The ongoing leadership vacuum among Palestinians has no doubt exacerbated their suffering. Neither Mahmoud Abbas’s Palestinian Authority in the West Bank nor Hamas’s reckless and degraded leadership have been able to offer solutions to the various existential challenges their people now face. Still, the Palestinians’ greatest hope comes from within: With one of the highest literacy rates in the world (98 percent) and a culture known for its emphasis on education and innovation, the Palestinian people are their own best asset. It is no surprise that a new generation of Palestinian leaders has emerged in Gaza, the West Bank and the diaspora who are challenging the failings of their predecessors, both internally and in the international arena.

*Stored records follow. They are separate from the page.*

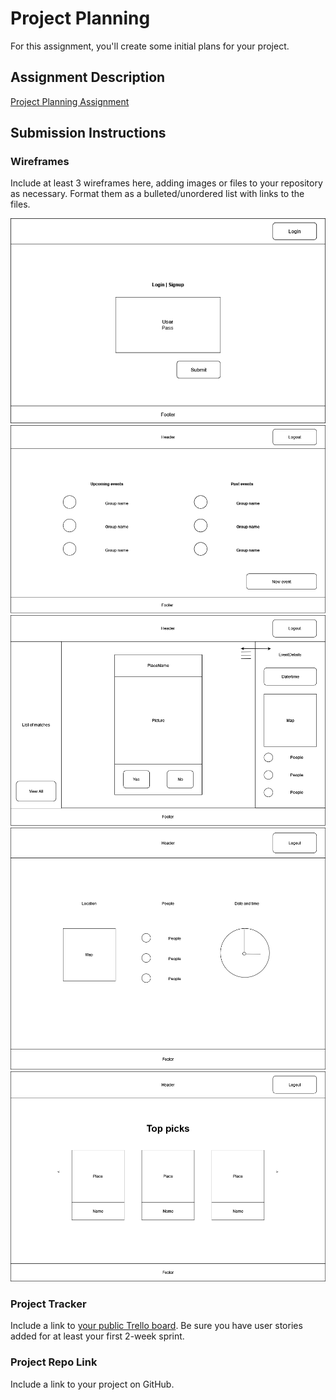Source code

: # Project Planning
For this assignment, you'll create some initial plans for your project.

## Assignment Description
[Project Planning Assignment](https://education.launchcode.org/liftoff/modules/assignments/project-planning)

## Submission Instructions

### Wireframes

Include at least 3 wireframes here, adding images or files to your repository as necessary. Format them as a bulleted/unordered list with links to the files.

![/](assets\diagram-home.png)  
![/ (authenticated)](assets\diagram-home-authenticated.png)  
![/event/{eventId}/](assets\diagram-event-eventId.png)  
![/event/{eventId}/details](assets\diagram-event-eventId-details.png)  
![/event/{eventId}/matches](assets\diagram-event-eventID-matches.png)  

### Project Tracker

Include a link to [your public Trello board](https://trello.com/b/6yKd3j3B/project-tracking). Be sure you have user stories added for at least your first 2-week sprint.

### Project Repo Link

Include a link to your project on GitHub.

They include people like Bisan Owda, the journalist, activist and filmmaker whose visceral stories of survival, grief and hope in Gaza have inspired millions around the world. Her viral short video “It’s Bisan From Gaza and I’m Still Alive” earned an Emmy and other awards, despite a campaign that accused her of ties to terrorism, a common allegation leveled against many Palestinians of prominence, which she has denied. Another example is Issa Amro, the intrepid human rights defender and nonviolent activist based in Hebron in the West Bank, who has suffered beatings, imprisonment and harassment at the hands of Israeli soldiers, Palestinian security forces and extremist Jewish settlers alike. With little more than a camera and his voice, Mr. Amro has worked tirelessly to protect Palestinian homes and properties from seizure by violent Israeli settlers and soldiers and to shine a light on Hebron’s apartheid reality.
Ahmed Abu Artema is an independent journalist, an activist and an organizer of the Great Return March, a nonviolent protest movement whose weekly demonstrations brought attention to the plight of Palestinian refugees and the crippling Gaza blockade. Nada Tarbush, a Geneva-based, Oxford-educated diplomat, has issued impassioned pleas in the halls of the United Nations for her people’s rights, freedom and dignity. They all represent a hopeful contrast to the hollow platitudes usually heard from the halls of power in Ramallah, where the Palestinian Authority is based.
These are, of course, only a few of the emerging Palestinian leaders. Whether the future that arises out of the ashes of Gaza is defined by them and their peers or by continued chaos and violence will to a large extent also depend on how the rest of the world responds — and whether the United States and other Western governments can finally listen to and embrace authentic Palestinian voices and Palestinian agency.